* ASSIGNMENT: Only the number is wanted: how many lines of the data contain "theoremstyle"?

---- DATASET RECORDS

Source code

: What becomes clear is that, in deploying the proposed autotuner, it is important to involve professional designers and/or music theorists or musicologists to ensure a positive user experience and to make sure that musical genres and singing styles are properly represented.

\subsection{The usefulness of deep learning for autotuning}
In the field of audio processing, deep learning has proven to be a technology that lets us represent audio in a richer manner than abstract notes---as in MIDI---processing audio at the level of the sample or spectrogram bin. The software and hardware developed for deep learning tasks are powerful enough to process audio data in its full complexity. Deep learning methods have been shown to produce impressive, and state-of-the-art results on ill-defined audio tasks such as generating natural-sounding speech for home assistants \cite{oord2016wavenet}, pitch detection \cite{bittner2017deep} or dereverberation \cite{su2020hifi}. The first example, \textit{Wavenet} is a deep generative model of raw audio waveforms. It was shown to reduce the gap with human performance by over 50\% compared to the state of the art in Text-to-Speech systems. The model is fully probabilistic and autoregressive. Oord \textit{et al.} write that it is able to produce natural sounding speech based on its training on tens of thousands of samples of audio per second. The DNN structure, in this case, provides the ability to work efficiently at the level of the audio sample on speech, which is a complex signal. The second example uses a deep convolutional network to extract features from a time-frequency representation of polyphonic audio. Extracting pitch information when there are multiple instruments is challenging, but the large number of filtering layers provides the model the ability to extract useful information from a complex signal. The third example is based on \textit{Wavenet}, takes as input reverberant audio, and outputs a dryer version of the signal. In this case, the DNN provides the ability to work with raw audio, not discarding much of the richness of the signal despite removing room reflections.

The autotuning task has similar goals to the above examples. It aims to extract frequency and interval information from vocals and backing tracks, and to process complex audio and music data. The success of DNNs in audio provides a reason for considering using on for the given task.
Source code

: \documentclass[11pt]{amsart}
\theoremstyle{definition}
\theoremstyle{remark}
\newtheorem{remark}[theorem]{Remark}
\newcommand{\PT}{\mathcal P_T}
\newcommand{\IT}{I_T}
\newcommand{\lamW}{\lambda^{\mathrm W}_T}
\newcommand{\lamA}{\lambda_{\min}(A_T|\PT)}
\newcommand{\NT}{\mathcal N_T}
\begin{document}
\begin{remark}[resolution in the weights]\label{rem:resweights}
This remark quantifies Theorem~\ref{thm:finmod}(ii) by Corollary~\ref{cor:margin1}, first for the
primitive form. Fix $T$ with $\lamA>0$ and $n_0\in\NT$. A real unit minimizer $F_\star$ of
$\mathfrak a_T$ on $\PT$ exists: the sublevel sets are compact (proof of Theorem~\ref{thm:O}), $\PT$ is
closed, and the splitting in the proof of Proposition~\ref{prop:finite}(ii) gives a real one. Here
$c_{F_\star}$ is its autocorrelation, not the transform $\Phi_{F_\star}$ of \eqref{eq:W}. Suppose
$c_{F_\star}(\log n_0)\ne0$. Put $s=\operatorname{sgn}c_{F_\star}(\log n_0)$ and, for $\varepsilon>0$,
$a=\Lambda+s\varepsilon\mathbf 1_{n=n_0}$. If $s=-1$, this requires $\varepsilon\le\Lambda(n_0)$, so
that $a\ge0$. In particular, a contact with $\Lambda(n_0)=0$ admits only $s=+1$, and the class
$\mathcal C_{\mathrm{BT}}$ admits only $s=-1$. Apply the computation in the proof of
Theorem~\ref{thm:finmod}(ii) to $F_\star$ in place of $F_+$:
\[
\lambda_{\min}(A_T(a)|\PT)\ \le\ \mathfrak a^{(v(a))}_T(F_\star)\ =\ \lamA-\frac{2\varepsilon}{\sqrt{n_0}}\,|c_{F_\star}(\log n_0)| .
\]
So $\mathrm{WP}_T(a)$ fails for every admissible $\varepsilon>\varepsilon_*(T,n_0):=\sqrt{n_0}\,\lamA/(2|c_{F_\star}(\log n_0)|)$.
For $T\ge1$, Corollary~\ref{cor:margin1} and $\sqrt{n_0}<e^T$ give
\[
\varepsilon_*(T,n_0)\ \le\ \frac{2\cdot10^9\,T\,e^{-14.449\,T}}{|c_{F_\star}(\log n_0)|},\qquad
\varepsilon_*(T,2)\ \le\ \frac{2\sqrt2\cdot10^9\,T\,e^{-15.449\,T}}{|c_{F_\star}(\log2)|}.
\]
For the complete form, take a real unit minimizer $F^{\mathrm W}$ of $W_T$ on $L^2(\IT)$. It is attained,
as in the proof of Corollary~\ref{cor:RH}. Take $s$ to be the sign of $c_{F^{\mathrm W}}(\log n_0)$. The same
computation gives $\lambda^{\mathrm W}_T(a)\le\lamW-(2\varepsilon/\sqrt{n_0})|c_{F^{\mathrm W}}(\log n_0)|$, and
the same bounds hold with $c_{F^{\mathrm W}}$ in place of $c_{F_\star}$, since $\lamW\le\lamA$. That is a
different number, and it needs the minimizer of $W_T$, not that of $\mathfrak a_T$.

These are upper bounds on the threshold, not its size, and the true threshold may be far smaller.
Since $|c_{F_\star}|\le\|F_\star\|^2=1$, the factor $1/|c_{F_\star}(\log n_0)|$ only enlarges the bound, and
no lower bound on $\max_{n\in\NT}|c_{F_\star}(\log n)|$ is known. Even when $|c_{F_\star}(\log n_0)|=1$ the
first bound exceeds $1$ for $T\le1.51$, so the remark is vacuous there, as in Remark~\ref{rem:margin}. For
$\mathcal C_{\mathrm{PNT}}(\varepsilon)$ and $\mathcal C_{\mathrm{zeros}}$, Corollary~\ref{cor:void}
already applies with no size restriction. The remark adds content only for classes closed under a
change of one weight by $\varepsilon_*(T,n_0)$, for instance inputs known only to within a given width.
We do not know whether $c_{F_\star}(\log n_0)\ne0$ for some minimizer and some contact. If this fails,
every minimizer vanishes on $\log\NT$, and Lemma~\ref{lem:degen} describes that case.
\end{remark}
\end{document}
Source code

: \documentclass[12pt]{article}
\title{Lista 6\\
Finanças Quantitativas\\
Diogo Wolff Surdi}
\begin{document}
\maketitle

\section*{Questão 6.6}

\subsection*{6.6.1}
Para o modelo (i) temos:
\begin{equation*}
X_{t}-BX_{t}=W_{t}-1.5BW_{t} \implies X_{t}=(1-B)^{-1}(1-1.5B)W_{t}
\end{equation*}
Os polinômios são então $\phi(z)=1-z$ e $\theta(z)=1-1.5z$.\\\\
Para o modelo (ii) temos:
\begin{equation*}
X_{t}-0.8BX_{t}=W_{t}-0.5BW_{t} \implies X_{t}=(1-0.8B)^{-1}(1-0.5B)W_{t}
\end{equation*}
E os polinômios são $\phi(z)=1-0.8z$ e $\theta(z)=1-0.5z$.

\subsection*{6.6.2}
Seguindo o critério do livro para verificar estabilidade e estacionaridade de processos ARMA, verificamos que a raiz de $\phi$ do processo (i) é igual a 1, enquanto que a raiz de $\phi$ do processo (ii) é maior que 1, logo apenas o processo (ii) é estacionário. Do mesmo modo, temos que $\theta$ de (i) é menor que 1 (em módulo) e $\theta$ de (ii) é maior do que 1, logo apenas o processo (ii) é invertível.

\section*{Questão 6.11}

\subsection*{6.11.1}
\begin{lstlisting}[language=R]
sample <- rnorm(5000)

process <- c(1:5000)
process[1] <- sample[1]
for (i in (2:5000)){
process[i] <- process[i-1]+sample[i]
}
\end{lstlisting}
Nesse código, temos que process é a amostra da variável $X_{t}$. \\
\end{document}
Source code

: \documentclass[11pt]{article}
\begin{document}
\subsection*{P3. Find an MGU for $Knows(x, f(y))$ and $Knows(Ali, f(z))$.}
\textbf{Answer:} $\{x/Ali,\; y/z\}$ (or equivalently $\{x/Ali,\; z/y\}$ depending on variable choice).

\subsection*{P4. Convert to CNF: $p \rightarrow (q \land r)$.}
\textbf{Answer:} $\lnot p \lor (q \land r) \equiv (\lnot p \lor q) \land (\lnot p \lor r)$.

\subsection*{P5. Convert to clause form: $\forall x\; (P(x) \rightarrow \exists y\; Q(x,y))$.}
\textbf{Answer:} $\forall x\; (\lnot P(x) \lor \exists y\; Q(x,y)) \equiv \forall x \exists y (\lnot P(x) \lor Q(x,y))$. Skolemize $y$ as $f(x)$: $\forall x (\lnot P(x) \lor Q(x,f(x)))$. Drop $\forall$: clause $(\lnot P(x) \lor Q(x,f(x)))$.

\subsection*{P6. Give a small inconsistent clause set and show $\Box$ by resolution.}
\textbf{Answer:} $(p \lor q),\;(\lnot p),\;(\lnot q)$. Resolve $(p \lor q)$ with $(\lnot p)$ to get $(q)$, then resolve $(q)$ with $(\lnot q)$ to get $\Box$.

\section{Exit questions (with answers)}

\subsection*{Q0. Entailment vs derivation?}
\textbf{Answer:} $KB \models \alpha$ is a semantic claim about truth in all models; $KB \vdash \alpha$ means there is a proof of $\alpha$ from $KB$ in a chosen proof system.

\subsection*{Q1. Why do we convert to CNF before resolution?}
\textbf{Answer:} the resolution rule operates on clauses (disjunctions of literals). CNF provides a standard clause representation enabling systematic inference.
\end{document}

--------

* FINISHED EXERCISE: 2